While vocally opposing government welfare programs, she was a recipient of Social Security and Medicare to cover her medical expenses.[2] Rand's defenders claim that since the government program is compulsory, she is not a hypocrite.[3]


She summed up her views as:

"Metaphysics: Objective Reality. Epistemology: Reason.
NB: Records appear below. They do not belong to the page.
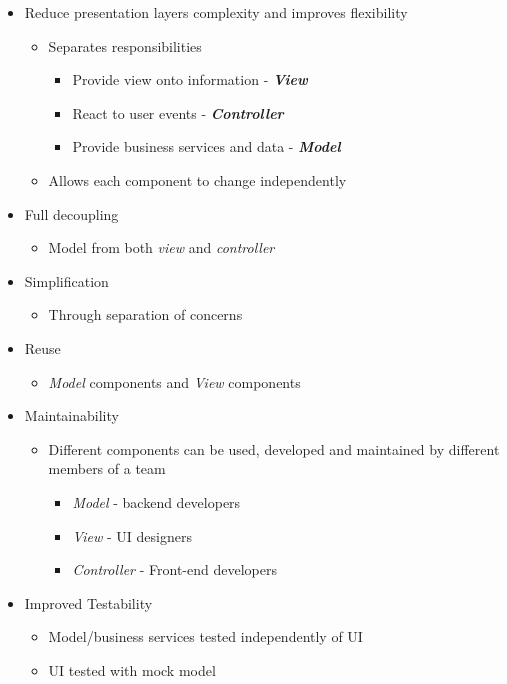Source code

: \documentclass[a4paper,12pt]{article}
\begin{document}
	\begin{itemize}
		\item Reduce presentation layers complexity and  improves flexibility
			\begin{itemize}
				\item Separates responsibilities
					\begin{itemize}
						\item Provide view onto information -\textbf{\textit{ View}}
						\item React to user events - \textbf{\textit{Controller}}
						\item Provide business services  and data - \textbf{\textit{Model}}
					\end{itemize}
				\item Allows each component to change independently
			\end{itemize}
		\item Full decoupling
			\begin{itemize}
				\item Model from both \textit{view} and \textit{controller}
			\end{itemize}
		\item Simplification
			\begin{itemize}
				\item Through separation of concerns
			\end{itemize}
		\item Reuse
			\begin{itemize}
				\item \textit{Model} components and \textit{View} components 
			\end{itemize}
		\item Maintainability
			\begin{itemize}
				\item Different components can be used, developed and maintained by different members of a team
					\begin{itemize}
						\item \textit{Model} - backend developers
						\item \textit{View} - UI designers
						\item \textit{Controller} - Front-end developers
					\end{itemize}
			\end{itemize}
		\item Improved Testability
			\begin{itemize}
				\item Model/business services tested independently of UI
				\item UI tested with mock model
			\end{itemize}
	\end{itemize}
\end{document}
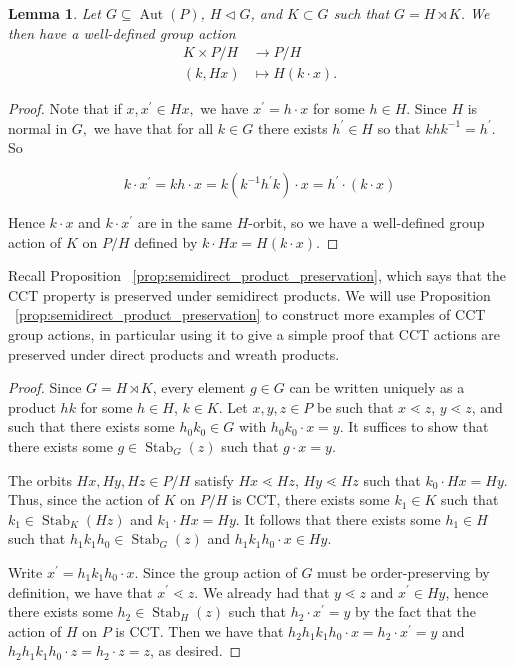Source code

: \documentclass[smallextended, envcountsame, numbook]{svjour3}
\theoremstyle{plain}
\newtheorem{lem}[thm]{Lemma}
\theoremstyle{definition}
\theoremstyle{remark}
\numberwithin{equation}{section}
\newcommand\Stab{\operatorname{Stab}}
\newcommand\Aut{\operatorname{Aut}}
\begin{document}
\begin{lem}
Let $G\subseteq\Aut(P)$, $H\triangleleft G$, and $K\subset G$ such that $G = H\rtimes K$. We then have a well-defined group action 
\begin{align*}
K \times P/H &\rightarrow P/H \\
(k,Hx) &\mapsto H(k \cdot x).
\end{align*}

\end{lem}
\begin{proof}

Note that if $x,x^\prime\in Hx,$ we have $x^\prime = h\cdot x$ for some $h\in H$. Since $H$ is normal in $G,$ we have that for all $k \in G$ there exists $h^\prime \in H$ so that $khk^{-1} = h^\prime$. So 

$$k\cdot x^\prime = kh\cdot x = k(k^{-1}h^\prime k)\cdot x = h^\prime\cdot (k\cdot x)$$

Hence $k\cdot x$ and $k\cdot x^\prime$ are in the same $H$-orbit, so we have a well-defined group action of $K$ on $P/H$ defined by $k\cdot Hx = H(k\cdot x)$.
\end{proof}

Recall Proposition ~\ref{prop:semidirect_product_preservation}, which says that the CCT property is preserved under semidirect products.  We will use Proposition ~\ref{prop:semidirect_product_preservation} to construct more examples of CCT group actions, in particular using it to give a simple proof that CCT actions are preserved under direct products and wreath products.

\semidirect*
\begin{proof}
Since $G = H\rtimes K$, every element $g\in G$ can be written uniquely as a product $hk$ for some $h\in H$, $k\in K$.  Let $x,y,z\in P$ be such that $x\lessdot z$, $y\lessdot z$, and such that there exists some $h_0k_0\in G$ with $h_0k_0\cdot x = y$.  It suffices to show that there exists some $g\in \Stab_G(z)$ such that $g\cdot x = y$.

The orbits $Hx, Hy, Hz\in P/H$ satisfy $Hx\lessdot Hz$, $Hy\lessdot Hz$ such that $k_0\cdot Hx = Hy$. Thus, since the action of $K$ on $P/H$ is CCT, there exists some $k_1\in K$ such that $k_1\in \Stab_K(Hz)$ and $k_1\cdot Hx = Hy$.  It follows that there exists some $h_1\in H$ such that $h_1k_1h_0\in \Stab_G(z)$ and $h_1k_1h_0\cdot x\in Hy$.

Write $x^\prime = h_1k_1h_0\cdot x$.  Since the group action of $G$ must be order-preserving by definition, we have that $x^\prime \lessdot z$.  We already had that $y\lessdot z$ and $x^\prime\in Hy$, hence there exists some $h_2\in \Stab_H(z)$ such that $h_2\cdot x^\prime = y$ by the fact that the action of $H$ on $P$ is CCT.  Then we have that $h_2h_1k_1h_0\cdot x = h_2\cdot x^\prime = y$ and $h_2h_1k_1h_0\cdot z = h_2\cdot z = z$, as desired.
\end{proof}
\end{document}
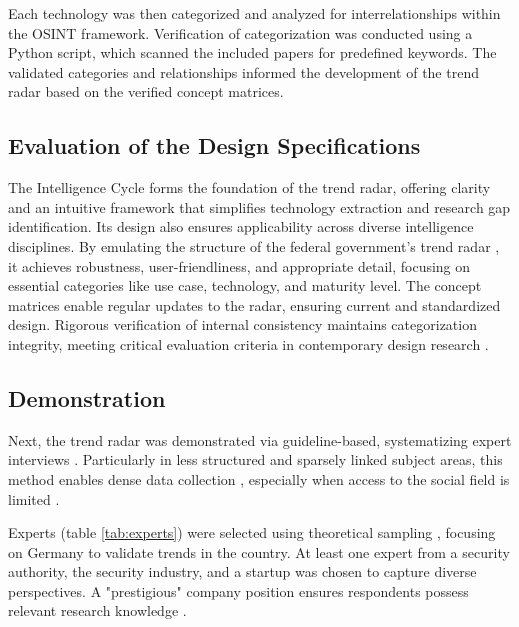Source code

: \documentclass[10pt]{article}
\begin{document}
Each technology was then categorized and analyzed for interrelationships within the OSINT framework. Verification of categorization was conducted using a Python script, which scanned the included papers for predefined keywords. The validated categories and relationships informed the development of the trend radar based on the verified concept matrices.


\subsection{Evaluation of the Design Specifications}
The Intelligence Cycle forms the foundation of the trend radar, offering clarity and an intuitive framework that simplifies technology extraction and research gap identification. Its design also ensures applicability across diverse intelligence disciplines. By emulating the structure of the federal government's trend radar \cite{Stich.2022}, it achieves robustness, user-friendliness, and appropriate detail, focusing on essential categories like use case, technology, and maturity level. The concept matrices enable regular updates to the radar, ensuring current and standardized design. Rigorous verification of internal consistency maintains categorization integrity, meeting critical evaluation criteria in contemporary design research \cite{vomBrocke.2020b}.


\subsection{Demonstration}
Next, the trend radar was demonstrated via guideline-based, systematizing expert interviews \cite{Bogner.2014, Glaser.2009, Meuser.1991}. Particularly in less structured and sparsely linked subject areas, this method enables dense data collection \cite{Bogner.2014, Meuser.1991}, especially when access to the social field is limited \cite{Bogner.2002c, Glaser.2009}.

Experts (table \ref{tab:experts}) were selected using theoretical sampling \cite{Glaser.1967}, focusing on Germany to validate trends in the country. At least one expert from a security authority, the security industry, and a startup was chosen to capture diverse perspectives. A "prestigious" company position ensures respondents possess relevant research knowledge \cite{Bogner.2002b}.
\end{document}
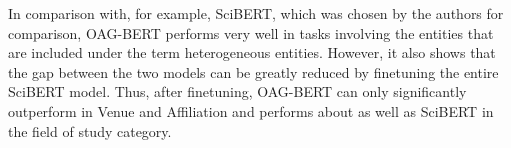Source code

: 	In comparison with, for example, SciBERT, which was chosen by the authors for comparison, OAG-BERT performs very well in tasks involving the entities that are included under the term heterogeneous entities. However, it also shows that the gap between the two models can be greatly reduced by finetuning the entire SciBERT model. Thus, after finetuning, OAG-BERT can only significantly outperform in Venue and Affiliation and performs about as well as SciBERT in the field of study category.\cite{Liu2021}

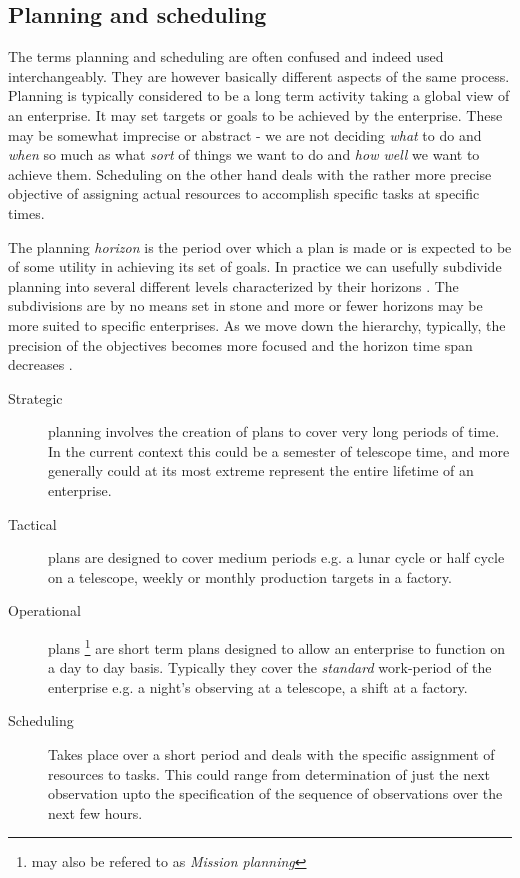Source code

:

\subsection{Planning and scheduling}
\label{sect:pandstimescales}
The terms planning and scheduling are often confused and indeed used interchangeably. They are however basically different aspects of the same process.
Planning is typically considered to be a long term activity taking a global view of an enterprise. It may set targets or goals to be achieved by the enterprise. These may be somewhat imprecise or abstract - we are not deciding \emph{what} to do and \emph{when} so much as what \emph{sort} of things we want to do and \emph{how well} we want to achieve them. Scheduling on the other hand deals with the rather more precise objective of assigning actual resources to accomplish specific tasks at specific times.

The planning \emph{horizon} is the period over which a plan is made or is expected to be of some utility in achieving its set of goals. In practice we can usefully subdivide planning into several different levels characterized by their horizons \citep{haxhierarchic73}. The subdivisions are by no means set in stone and more or fewer horizons may be more suited to specific enterprises. As we move down the hierarchy, typically, the precision of the objectives becomes more focused and the horizon time span decreases \citep{chien00aspen}.

\begin{description}
\item[Strategic] planning involves the creation of plans to cover very long periods of time. In the current context this could be a semester of telescope time, and more generally could at its most extreme represent the entire lifetime of an enterprise. 
\item[Tactical] plans are designed to cover medium periods e.g. a lunar cycle or half cycle on a telescope,  weekly or monthly production targets in a factory.
\item[Operational] plans \footnote{may also be refered to as \emph{Mission planning}} are short term plans designed to allow an enterprise to function on a day to day basis. Typically they cover the \emph{standard} work-period of the enterprise e.g. a night's observing at a telescope, a shift at a factory.
\item[Scheduling] Takes place over a short period and deals with the specific assignment of resources to tasks. This could range from determination of just the next observation upto the specification of the sequence of observations over the next few hours.
\end{description}

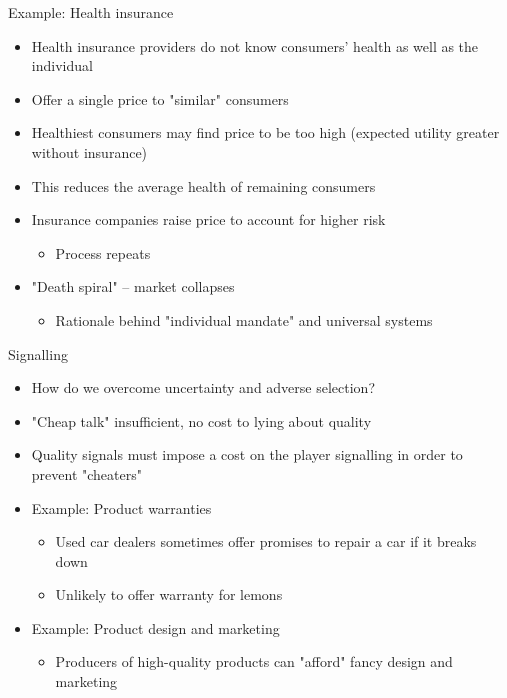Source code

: \documentclass[10pt]{beamer}
\begin{document}
\begin{frame}[label={sec:org994f94a}]{}
\alert{Example: Health insurance}
\begin{itemize}
\item Health insurance providers do not know consumers' health as well as the individual
\item Offer a single price to "similar" consumers
\item Healthiest consumers may find price to be too high (expected utility greater without insurance)
\item This reduces the average health of remaining consumers
\item Insurance companies raise price to account for higher risk
\begin{itemize}
\item Process repeats
\end{itemize}
\item "Death spiral" -- market collapses
\begin{itemize}
\item Rationale behind "individual mandate" and universal systems
\end{itemize}
\end{itemize}
\end{frame}

\begin{frame}[label={sec:orgc98faaf}]{}
\alert{Signalling}
\begin{itemize}
\item How do we overcome uncertainty and adverse selection?
\item "Cheap talk" insufficient, no cost to lying about quality
\item Quality signals must impose a cost on the player signalling in order to prevent "cheaters"
\item Example: Product warranties
\begin{itemize}
\item Used car dealers sometimes offer promises to repair a car if it breaks down
\item Unlikely to offer warranty for lemons
\end{itemize}
\item Example: Product design and marketing
\begin{itemize}
\item Producers of high-quality products can "afford" fancy design and marketing
\end{itemize}
\end{itemize}
\end{frame}
\end{document}
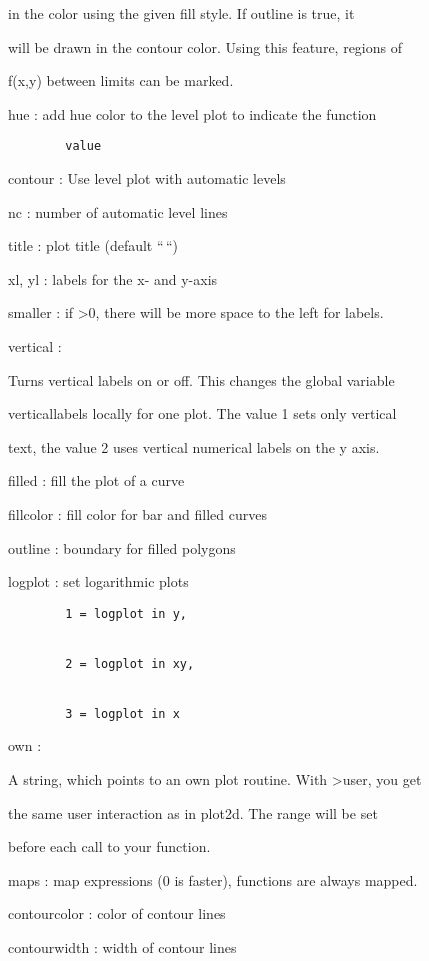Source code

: \documentclass[
]{book}
\begin{document}
in the color using the given fill style. If outline is true, it

will be drawn in the contour color. Using this feature, regions of

f(x,y) between limits can be marked.

hue : add hue color to the level plot to indicate the function

\begin{verbatim}
        value
\end{verbatim}

contour : Use level plot with automatic levels

nc : number of automatic level lines

title : plot title (default ``\,``)

xl, yl : labels for the x- and y-axis

smaller : if \textgreater0, there will be more space to the left for labels.

vertical :

Turns vertical labels on or off. This changes the global variable

verticallabels locally for one plot. The value 1 sets only vertical

text, the value 2 uses vertical numerical labels on the y axis.

filled : fill the plot of a curve

fillcolor : fill color for bar and filled curves

outline : boundary for filled polygons

logplot : set logarithmic plots

\begin{verbatim}
        1 = logplot in y,


        2 = logplot in xy,


        3 = logplot in x
\end{verbatim}

own :

A string, which points to an own plot routine. With \textgreater user, you get

the same user interaction as in plot2d. The range will be set

before each call to your function.

maps : map expressions (0 is faster), functions are always mapped.

contourcolor : color of contour lines

contourwidth : width of contour lines
\end{document}
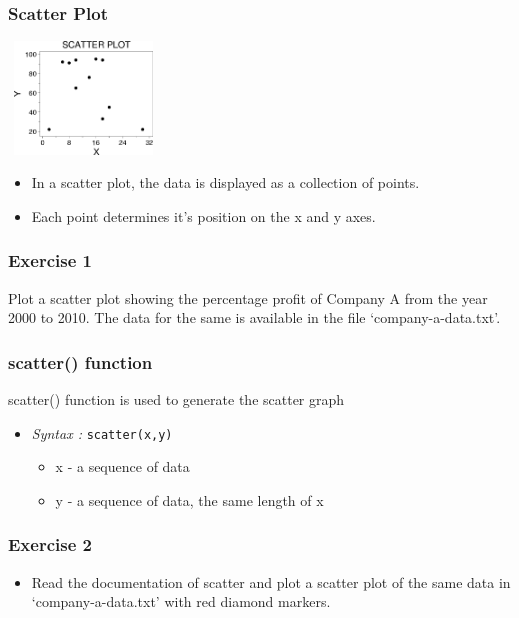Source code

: \documentclass[17pt]{beamer}
\begin{document}
\begin{frame}
\frametitle{Scatter Plot}
\begin{center}
\includegraphics[width=4cm, height=3cm]{scatter-plot.png} 
\end{center}\begin{itemize}
\item In a scatter plot, the data is displayed as a collection of points.\pause
\item Each point determines it's position on the x and y axes. 
\end{itemize}
\end{frame}
\begin{frame}
\frametitle{Exercise 1}
Plot a scatter plot showing the percentage profit of Company A from the year 2000
to 2010. The data for the same is available in the file `company-a-data.txt'.
\end{frame}
\begin{frame}[fragile]
\frametitle{scatter() function}
scatter() function is used to generate the scatter graph \pause

\begin{itemize}
\item \emph{Syntax :} \texttt{scatter(x,y)}\pause
\begin{itemize}
\item x - a sequence of data\pause
\item y - a sequence of data, the same length of x
\end{itemize}
\end{itemize}
\end{frame}
\begin{frame}[fragile]
\frametitle{Exercise 2}
\begin{itemize}
\item Read the documentation of scatter and plot a scatter plot of the same data in `company-a-data.txt' with red diamond markers.
\end{itemize}
\end{frame}
\end{document}
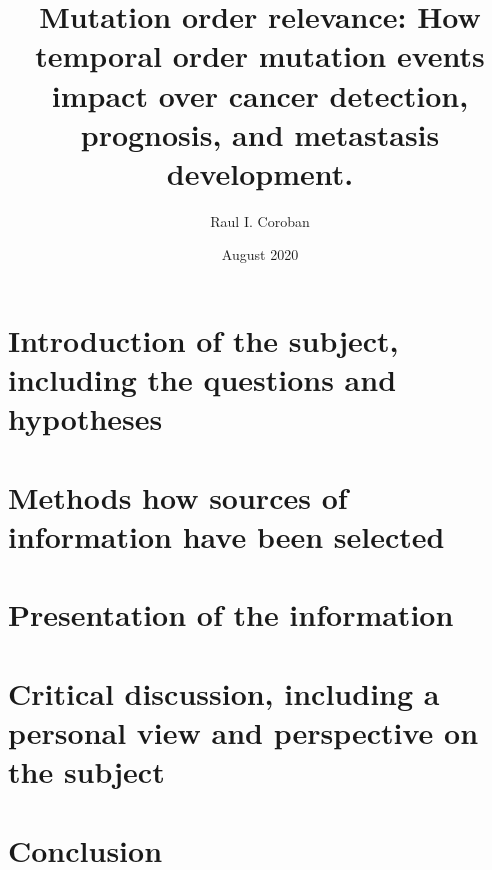 \documentclass[a4paper]{article}
\title{Mutation order relevance: How temporal order mutation events impact over cancer detection, prognosis, and metastasis development.}
\author{Raul I. Coroban}
\date{August 2020}
\begin{document}
\maketitle

\begin{abstract}

\end{abstract}

\section{Introduction of the subject, including the questions and hypotheses}


\section{Methods how sources of information have been selected}


\section{Presentation of the information}


\section{Critical discussion, including a personal view and perspective on the subject}


\section{Conclusion}




\end{document}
Ethics: Self-interest. Politics: Capitalism. [4]"
"My philosophy, in essence, is the concept of man as a heroic being, with his own happiness as the moral purpose of his life, with productive achievement as his noblest activity, and reason as his only absolute."

Much of her philosophy is simply assertions without any justification. Rand advocated pro-choice with regard to abortion. [5] She also argued that the use of force should never be initiated. [6] Although she claimed that Aristotle was her only influence, her views were largely unoriginal and derivative of thinkers such as Friedrich Nietzsche, Adam Smith and John Locke. [7] Her emphasis on human life and rejection of theism is somewhat similar to Satanism and Humanism.

She coined the stolen concept fallacy, which points out most concepts depend on other more fundamental concepts which the argument must implicitly accept. However, there is no agreement on the alleged dependencies between concepts, so it makes the principle rather difficult to apply consistently.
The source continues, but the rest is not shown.